WHAT YOU SHOULD DO:
Quote all of the entries word for word.

Collected data:
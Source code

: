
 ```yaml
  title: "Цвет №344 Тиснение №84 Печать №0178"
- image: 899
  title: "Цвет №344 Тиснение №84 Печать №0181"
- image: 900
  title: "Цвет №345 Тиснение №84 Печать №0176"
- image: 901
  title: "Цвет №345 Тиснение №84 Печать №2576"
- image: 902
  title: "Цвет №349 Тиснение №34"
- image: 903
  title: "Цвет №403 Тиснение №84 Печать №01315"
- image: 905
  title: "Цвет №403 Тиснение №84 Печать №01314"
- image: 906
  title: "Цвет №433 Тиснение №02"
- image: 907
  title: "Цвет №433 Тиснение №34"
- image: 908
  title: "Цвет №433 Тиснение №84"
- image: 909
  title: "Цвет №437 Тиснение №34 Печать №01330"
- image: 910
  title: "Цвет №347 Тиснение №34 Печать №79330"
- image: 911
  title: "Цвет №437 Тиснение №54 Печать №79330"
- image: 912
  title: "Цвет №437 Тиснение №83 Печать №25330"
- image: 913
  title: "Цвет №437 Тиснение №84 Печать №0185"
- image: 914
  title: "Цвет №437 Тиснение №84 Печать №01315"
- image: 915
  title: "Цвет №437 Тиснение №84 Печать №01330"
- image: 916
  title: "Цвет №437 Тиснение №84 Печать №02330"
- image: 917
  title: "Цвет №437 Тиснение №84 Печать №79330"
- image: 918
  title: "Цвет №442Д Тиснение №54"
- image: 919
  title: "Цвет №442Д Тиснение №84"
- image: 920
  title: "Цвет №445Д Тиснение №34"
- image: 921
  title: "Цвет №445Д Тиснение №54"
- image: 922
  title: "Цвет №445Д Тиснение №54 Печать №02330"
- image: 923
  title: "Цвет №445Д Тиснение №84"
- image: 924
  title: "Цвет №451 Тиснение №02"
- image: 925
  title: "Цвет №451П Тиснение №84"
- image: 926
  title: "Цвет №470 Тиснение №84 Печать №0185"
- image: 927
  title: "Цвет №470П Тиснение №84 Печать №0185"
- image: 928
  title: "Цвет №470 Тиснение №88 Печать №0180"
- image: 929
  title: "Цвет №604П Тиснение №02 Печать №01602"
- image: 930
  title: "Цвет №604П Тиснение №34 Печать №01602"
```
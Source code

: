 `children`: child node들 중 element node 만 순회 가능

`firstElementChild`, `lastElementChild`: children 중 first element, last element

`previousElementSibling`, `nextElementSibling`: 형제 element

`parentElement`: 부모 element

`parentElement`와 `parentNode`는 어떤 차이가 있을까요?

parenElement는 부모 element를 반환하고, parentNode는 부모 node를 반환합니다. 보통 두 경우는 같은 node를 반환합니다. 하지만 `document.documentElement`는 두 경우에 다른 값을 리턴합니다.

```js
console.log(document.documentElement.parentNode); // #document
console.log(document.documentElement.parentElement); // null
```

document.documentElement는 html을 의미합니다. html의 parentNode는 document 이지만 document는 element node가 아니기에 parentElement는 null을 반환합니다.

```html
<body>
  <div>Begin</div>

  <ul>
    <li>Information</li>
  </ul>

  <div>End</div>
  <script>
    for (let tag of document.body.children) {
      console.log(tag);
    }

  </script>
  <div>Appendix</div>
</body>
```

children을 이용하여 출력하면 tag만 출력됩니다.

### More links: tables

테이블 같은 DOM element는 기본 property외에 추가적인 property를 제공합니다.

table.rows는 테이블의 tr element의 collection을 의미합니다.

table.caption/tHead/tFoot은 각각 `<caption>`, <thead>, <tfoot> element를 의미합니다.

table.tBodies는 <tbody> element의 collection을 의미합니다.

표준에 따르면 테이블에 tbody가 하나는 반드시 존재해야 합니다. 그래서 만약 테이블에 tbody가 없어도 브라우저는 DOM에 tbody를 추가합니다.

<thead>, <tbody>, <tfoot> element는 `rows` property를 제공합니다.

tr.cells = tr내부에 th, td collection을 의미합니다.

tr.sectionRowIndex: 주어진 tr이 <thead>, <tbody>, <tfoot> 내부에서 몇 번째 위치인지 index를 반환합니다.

SOLUTION TO THIS PROBLEM:
Source code

:
 ```yaml
  title: "Цвет №344 Тиснение №84 Печать №0178"
- image: 899
  title: "Цвет №344 Тиснение №84 Печать №0181"
- image: 900
  title: "Цвет №345 Тиснение №84 Печать №0176"
- image: 901
  title: "Цвет №345 Тиснение №84 Печать №2576"
- image: 902
  title: "Цвет №349 Тиснение №34"
- image: 903
  title: "Цвет №403 Тиснение №84 Печать №01315"
- image: 905
  title: "Цвет №403 Тиснение №84 Печать №01314"
- image: 906
  title: "Цвет №433 Тиснение №02"
- image: 907
  title: "Цвет №433 Тиснение №34"
- image: 908
  title: "Цвет №433 Тиснение №84"
- image: 909
  title: "Цвет №437 Тиснение №34 Печать №01330"
- image: 910
  title: "Цвет №347 Тиснение №34 Печать №79330"
- image: 911
  title: "Цвет №437 Тиснение №54 Печать №79330"
- image: 912
  title: "Цвет №437 Тиснение №83 Печать №25330"
- image: 913
  title: "Цвет №437 Тиснение №84 Печать №0185"
- image: 914
  title: "Цвет №437 Тиснение №84 Печать №01315"
- image: 915
  title: "Цвет №437 Тиснение №84 Печать №01330"
- image: 916
  title: "Цвет №437 Тиснение №84 Печать №02330"
- image: 917
  title: "Цвет №437 Тиснение №84 Печать №79330"
- image: 918
  title: "Цвет №442Д Тиснение №54"
- image: 919
  title: "Цвет №442Д Тиснение №84"
- image: 920
  title: "Цвет №445Д Тиснение №34"
- image: 921
  title: "Цвет №445Д Тиснение №54"
- image: 922
  title: "Цвет №445Д Тиснение №54 Печать №02330"
- image: 923
  title: "Цвет №445Д Тиснение №84"
- image: 924
  title: "Цвет №451 Тиснение №02"
- image: 925
  title: "Цвет №451П Тиснение №84"
- image: 926
  title: "Цвет №470 Тиснение №84 Печать №0185"
- image: 927
  title: "Цвет №470П Тиснение №84 Печать №0185"
- image: 928
  title: "Цвет №470 Тиснение №88 Печать №0180"
- image: 929
  title: "Цвет №604П Тиснение №02 Печать №01602"
- image: 930
  title: "Цвет №604П Тиснение №34 Печать №01602"
```
Source code

: `children`: child node들 중 element node 만 순회 가능

`firstElementChild`, `lastElementChild`: children 중 first element, last element

`previousElementSibling`, `nextElementSibling`: 형제 element

`parentElement`: 부모 element

`parentElement`와 `parentNode`는 어떤 차이가 있을까요?

parenElement는 부모 element를 반환하고, parentNode는 부모 node를 반환합니다. 보통 두 경우는 같은 node를 반환합니다. 하지만 `document.documentElement`는 두 경우에 다른 값을 리턴합니다.

```js
console.log(document.documentElement.parentNode); // #document
console.log(document.documentElement.parentElement); // null
```

document.documentElement는 html을 의미합니다. html의 parentNode는 document 이지만 document는 element node가 아니기에 parentElement는 null을 반환합니다.

```html
<body>
  <div>Begin</div>

  <ul>
    <li>Information</li>
  </ul>

  <div>End</div>
  <script>
    for (let tag of document.body.children) {
      console.log(tag);
    }

  </script>
  <div>Appendix</div>
</body>
```

children을 이용하여 출력하면 tag만 출력됩니다.

### More links: tables

테이블 같은 DOM element는 기본 property외에 추가적인 property를 제공합니다.

table.rows는 테이블의 tr element의 collection을 의미합니다.

table.caption/tHead/tFoot은 각각 `<caption>`, <thead>, <tfoot> element를 의미합니다.

table.tBodies는 <tbody> element의 collection을 의미합니다.

표준에 따르면 테이블에 tbody가 하나는 반드시 존재해야 합니다. 그래서 만약 테이블에 tbody가 없어도 브라우저는 DOM에 tbody를 추가합니다.

<thead>, <tbody>, <tfoot> element는 `rows` property를 제공합니다.

tr.cells = tr내부에 th, td collection을 의미합니다.

tr.sectionRowIndex: 주어진 tr이 <thead>, <tbody>, <tfoot> 내부에서 몇 번째 위치인지 index를 반환합니다.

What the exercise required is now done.